_Action item_
How many lines in the data below contain the string "force"? Answer with the number only.

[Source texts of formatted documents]
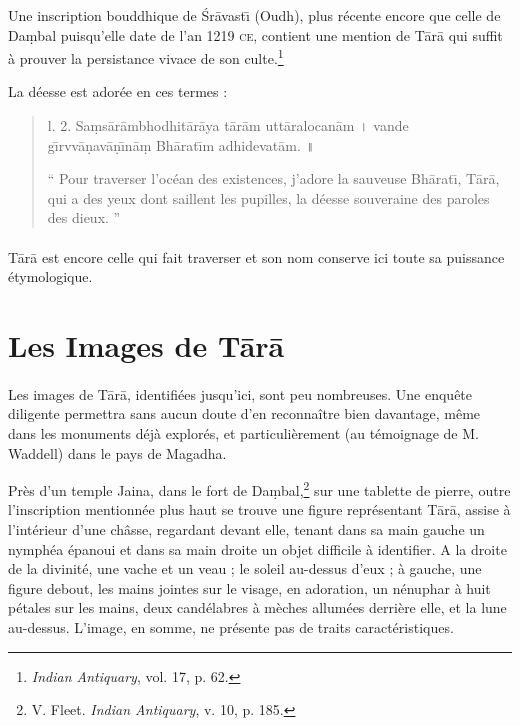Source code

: \documentclass[a4paper, 11pt, oneside, french]{article}
\begin{document}
Une inscription bouddhique de \'{S}r\={a}vast\={\i} (Oudh), plus récente encore que celle de Da\d{m}bal puisqu'elle date de l'an 1219 \textsc{ce}, contient une mention de T\={a}r\={a} qui suffit à prouver la persistance vivace de son culte.\footnote{\emph{Indian Antiquary}, vol. 17, p. 62.}

La déesse est adorée en ces termes :
\begin{quotation}
l. 2. Sa\d{m}s\={a}r\={a}mbhodhit\={a}r\={a}ya t\={a}r\={a}m utt\={a}ralocan\={a}m \texthindi{।} vande g\={\i}rvv\={a}\d{n}av\={a}\d{n}\={\i}n\={a}\d{m} Bh\={a}rat\={\i}m adhidevat\={a}m. \texthindi{॥}

\bigskip

`` Pour traverser l'océan des existences, j'adore la sauveuse Bh\={a}rat\={\i}, T\={a}r\={a}, qui a des yeux dont saillent les pupilles, la déesse souveraine des paroles des dieux. ''
\end{quotation}
\paragraph{}
T\={a}r\={a} est encore celle qui fait traverser et son nom conserve ici toute sa puissance étymologique.
\clearpage
\section{Les Images de T\={a}r\={a}}
\paragraph{}
Les images de T\={a}r\={a}, identifiées jusqu'ici, sont peu nombreuses. Une enquête diligente permettra sans aucun doute d'en reconnaître bien davantage, même dans les monuments déjà explorés, et particulièrement (au témoignage de M. Waddell) dans le pays de Magadha.

Près d'un temple Jaina, dans le fort de Da\d{m}bal,\footnote{V. Fleet. \emph{Indian Antiquary}, v. 10, p. 185.} sur une tablette de pierre, outre l'inscription mentionnée plus haut se trouve une figure représentant T\={a}r\={a}, assise à l'intérieur d'une châsse, regardant devant elle, tenant dans sa main gauche un nymphéa épanoui et dans sa main droite un objet difficile à identifier. A la droite de la divinité, une vache et un veau ; le soleil au-dessus d'eux ; à gauche, une figure debout, les mains jointes sur le visage, en adoration, un nénuphar à huit pétales sur les mains, deux candélabres à mèches allumées derrière elle, et la lune au-dessus. L'image, en somme, ne présente pas de traits caractéristiques.
\end{document}
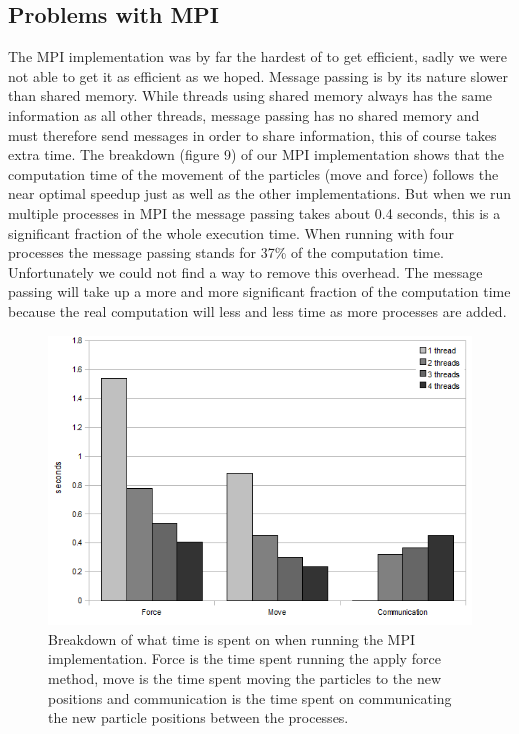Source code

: \subsection{Problems with MPI}

The MPI implementation was by far the hardest of to get efficient, sadly we
were not able to get it as efficient as we hoped. Message passing is by its
nature slower than shared memory. While threads using shared memory always has
the same information as all other threads, message passing has no shared memory
and must therefore send messages in order to share information, this of course
takes extra time. The breakdown (figure 9) of our MPI implementation shows that
the computation time of the movement of the particles (move and force) follows
the near optimal speedup just as well as the other implementations. But when we
run multiple processes in MPI the message passing takes about 0.4 seconds, this
is a significant fraction of the whole execution time. When running with four
processes the message passing stands for 37\% of the computation time.
Unfortunately we could not find a way to remove this overhead. The message
passing will take up a more and more significant fraction of the computation
time because the real computation will less and less time as more processes are
added.

\begin{figure}[H]
    \label{breakdown}
	\includegraphics[width=\textwidth]{mpilol}
	\caption{Breakdown of what time is spent on when running the MPI implementation.
        Force is the time spent running the apply force method, move is the time
        spent moving the particles to the new positions and communication is the
        time spent on communicating the new particle positions between the
        processes.}
\end{figure}
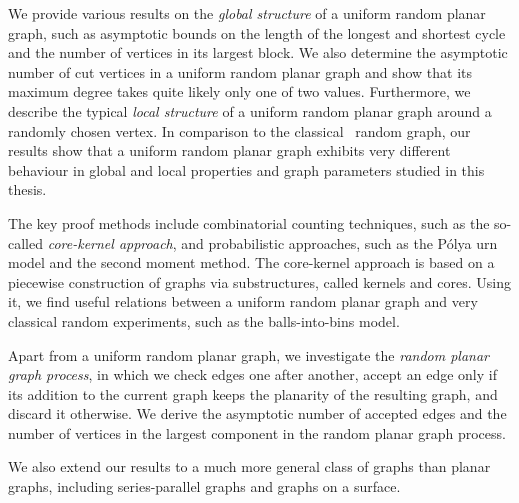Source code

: \documentclass[twoside,openright,bibliography=totoc]{scrreprt}
\theoremstyle{remark}
\theoremstyle{definition}
\theoremstyle{claim}
\begin{document}
We provide various results on the {\em global structure} of a uniform random planar graph, such as asymptotic bounds on the length of the longest and shortest cycle and the number of vertices in its largest block. We also determine the asymptotic number of cut vertices in a uniform random planar graph and show that its maximum degree takes quite likely only one of two values. Furthermore, we describe the typical {\em local structure} of a uniform random planar graph around a randomly chosen vertex. In comparison to the classical \ER\ random graph, our results show that a uniform random planar graph exhibits very different behaviour in global and local properties and graph parameters studied in this thesis.

The key proof methods include combinatorial counting techniques, such as the so-called {\em core-kernel approach}, and probabilistic approaches, such as the P\'olya urn model and the second moment method. The core-kernel approach is based on a piecewise construction of graphs via substructures, called kernels and cores. Using it, we find useful relations between a uniform random planar graph and very classical random experiments, such as the balls-into-bins model.

Apart from a uniform random planar graph, we investigate the {\em random planar graph process}, in which we check edges one after another, accept an edge only if its addition to the current graph keeps the planarity of the resulting graph, and discard it otherwise. We derive the asymptotic number of accepted edges and the number of vertices in the largest component in the random planar graph process.

We also extend our results to a much more general class of graphs than planar graphs, including series-parallel graphs and graphs on a surface.
\end{document}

_Response_
2